» Work task
For the listing below, show each line that includes the string "sandbox".
=-=-=
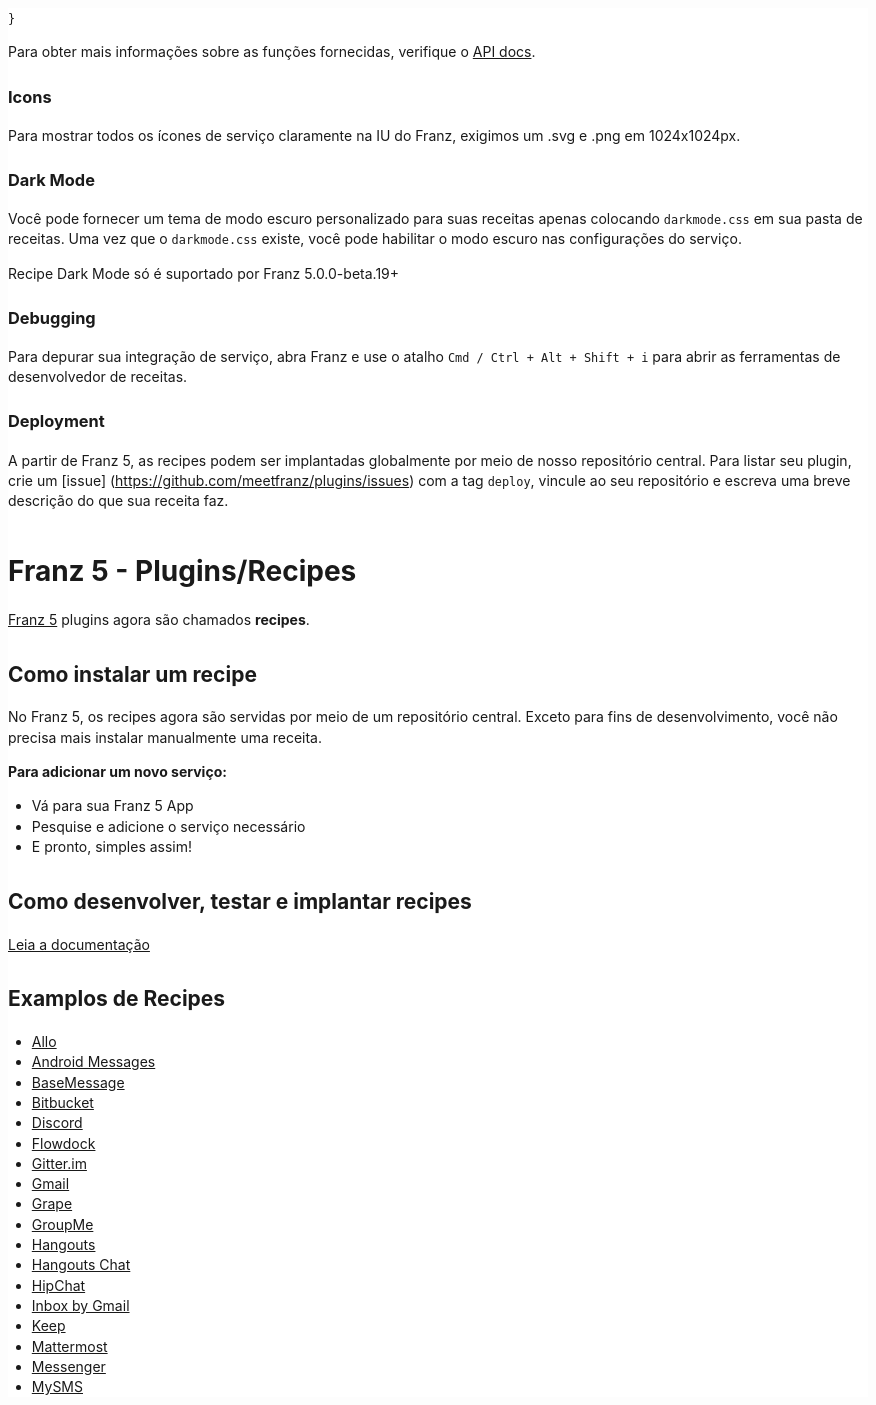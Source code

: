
 ```js
}
```

Para obter mais informações sobre as funções fornecidas, verifique o [API docs](https://github.com/meetfranz/plugins/blob/master/docs/frontend_api.md).

### Icons
Para mostrar todos os ícones de serviço claramente na IU do Franz, exigimos um .svg e .png em 1024x1024px.

### Dark Mode
Você pode fornecer um tema de modo escuro personalizado para suas receitas apenas colocando `darkmode.css` em sua pasta de receitas. Uma vez que o `darkmode.css` existe, você pode habilitar o modo escuro nas configurações do serviço.

Recipe Dark Mode só é suportado por Franz 5.0.0-beta.19+

### Debugging
Para depurar sua integração de serviço, abra Franz e use o atalho `Cmd / Ctrl + Alt + Shift + i` para abrir as ferramentas de desenvolvedor de receitas.

### Deployment
A partir de Franz 5, as recipes podem ser implantadas globalmente por meio de nosso repositório central. Para listar seu plugin, crie um [issue] (https://github.com/meetfranz/plugins/issues) com a tag `deploy`, vincule ao seu repositório e escreva uma breve descrição do que sua receita faz.

# Franz 5 - Plugins/Recipes
[Franz 5](https://github.com/meetfranz/franz) plugins agora são chamados __recipes__.

## Como instalar um recipe
No Franz 5, os recipes agora são servidas por meio de um repositório central. Exceto para fins de desenvolvimento, você não precisa mais instalar manualmente uma receita.

__Para adicionar um novo serviço:__
* Vá para sua Franz 5 App
* Pesquise e adicione o serviço necessário
* E pronto, simples assim!

## Como desenvolver, testar e implantar recipes
[Leia a documentação](https://github.com/meetfranz/plugins/tree/master/docs)

## Examplos de Recipes
* [Allo](https://github.com/SiloCityLabs/recipe-franz-googleallo)
* [Android Messages](https://github.com/dweinber/franz-recipe-android-messages)
* [BaseMessage](https://github.com/tranduykhanh/base-message-vn-recipe)
* [Bitbucket](https://github.com/17number/franz-recipe-bitbucket)
* [Discord](https://github.com/meetfranz/recipe-discord)
* [Flowdock](https://github.com/meetfranz/recipe-flowdock)
* [Gitter.im](https://github.com/BrianGilbert/franz-recipe-gitter)
* [Gmail](https://github.com/meetfranz/recipe-gmail)
* [Grape](https://github.com/meetfranz/recipe-grape)
* [GroupMe](https://github.com/meetfranz/recipe-groupme)
* [Hangouts](https://github.com/meetfranz/recipe-hangouts)
* [Hangouts Chat](https://github.com/meetfranz/recipe-hangoutschat)
* [HipChat](https://github.com/meetfranz/recipe-hipchat)
* [Inbox by Gmail](https://github.com/meetfranz/recipe-inbox)
* [Keep](https://github.com/SiloCityLabs/recipe-franz-googlekeep)
* [Mattermost](https://github.com/meetfranz/recipe-mattermost)
* [Messenger](https://github.com/meetfranz/recipe-messenger)
* [MySMS](https://github.com/meetfranz/recipe-mysms)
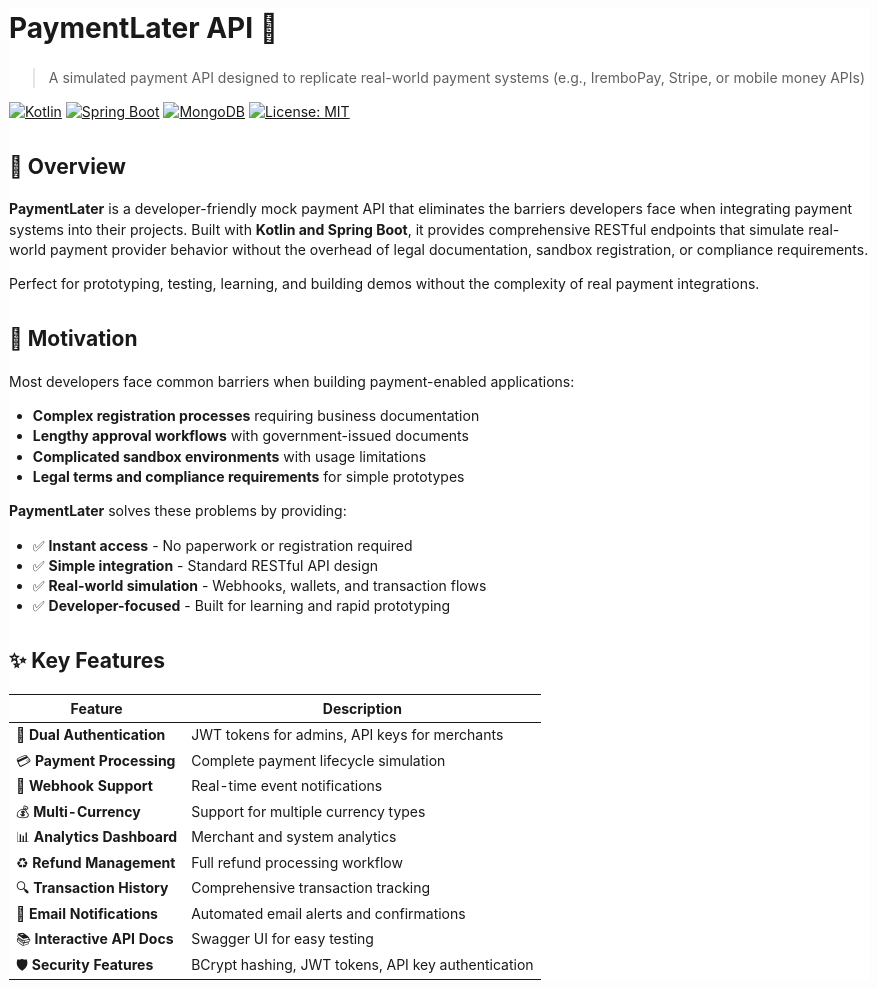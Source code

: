 # PaymentLater API 🚀

> A simulated payment API designed to replicate real-world payment systems (e.g., IremboPay, Stripe, or mobile money APIs)

[![Kotlin](https://img.shields.io/badge/kotlin-%237F52FF.svg?style=for-the-badge&logo=kotlin&logoColor=white)](https://kotlinlang.org/)
[![Spring Boot](https://img.shields.io/badge/spring%20boot-%236DB33F.svg?style=for-the-badge&logo=springboot&logoColor=white)](https://spring.io/projects/spring-boot)
[![MongoDB](https://img.shields.io/badge/MongoDB-%234ea94b.svg?style=for-the-badge&logo=mongodb&logoColor=white)](https://www.mongodb.com/)
[![License: MIT](https://img.shields.io/badge/License-MIT-yellow.svg?style=for-the-badge)](https://opensource.org/licenses/MIT)

## 📖 Overview

**PaymentLater** is a developer-friendly mock payment API that eliminates the barriers developers face when integrating payment systems into their projects. Built with **Kotlin and Spring Boot**, it provides comprehensive RESTful endpoints that simulate real-world payment provider behavior without the overhead of legal documentation, sandbox registration, or compliance requirements.

Perfect for prototyping, testing, learning, and building demos without the complexity of real payment integrations.

## 🎯 Motivation

Most developers face common barriers when building payment-enabled applications:

- **Complex registration processes** requiring business documentation
- **Lengthy approval workflows** with government-issued documents
- **Complicated sandbox environments** with usage limitations
- **Legal terms and compliance requirements** for simple prototypes

**PaymentLater** solves these problems by providing:
- ✅ **Instant access** - No paperwork or registration required
- ✅ **Simple integration** - Standard RESTful API design
- ✅ **Real-world simulation** - Webhooks, wallets, and transaction flows
- ✅ **Developer-focused** - Built for learning and rapid prototyping

## ✨ Key Features

| Feature | Description |
|---------|-------------|
| 🔐 **Dual Authentication** | JWT tokens for admins, API keys for merchants |
| 💳 **Payment Processing** | Complete payment lifecycle simulation |
| 🔄 **Webhook Support** | Real-time event notifications |
| 💰 **Multi-Currency** | Support for multiple currency types |
| 📊 **Analytics Dashboard** | Merchant and system analytics |
| ♻️ **Refund Management** | Full refund processing workflow |
| 🔍 **Transaction History** | Comprehensive transaction tracking |
| 📧 **Email Notifications** | Automated email alerts and confirmations |
| 📚 **Interactive API Docs** | Swagger UI for easy testing |
| 🛡️ **Security Features** | BCrypt hashing, JWT tokens, API key authentication |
=-=-=
» Final answer
**PaymentLater** is a developer-friendly mock payment API that eliminates the barriers developers face when integrating payment systems into their projects. Built with **Kotlin and Spring Boot**, it provides comprehensive RESTful endpoints that simulate real-world payment provider behavior without the overhead of legal documentation, sandbox registration, or compliance requirements.
- **Complicated sandbox environments** with usage limitations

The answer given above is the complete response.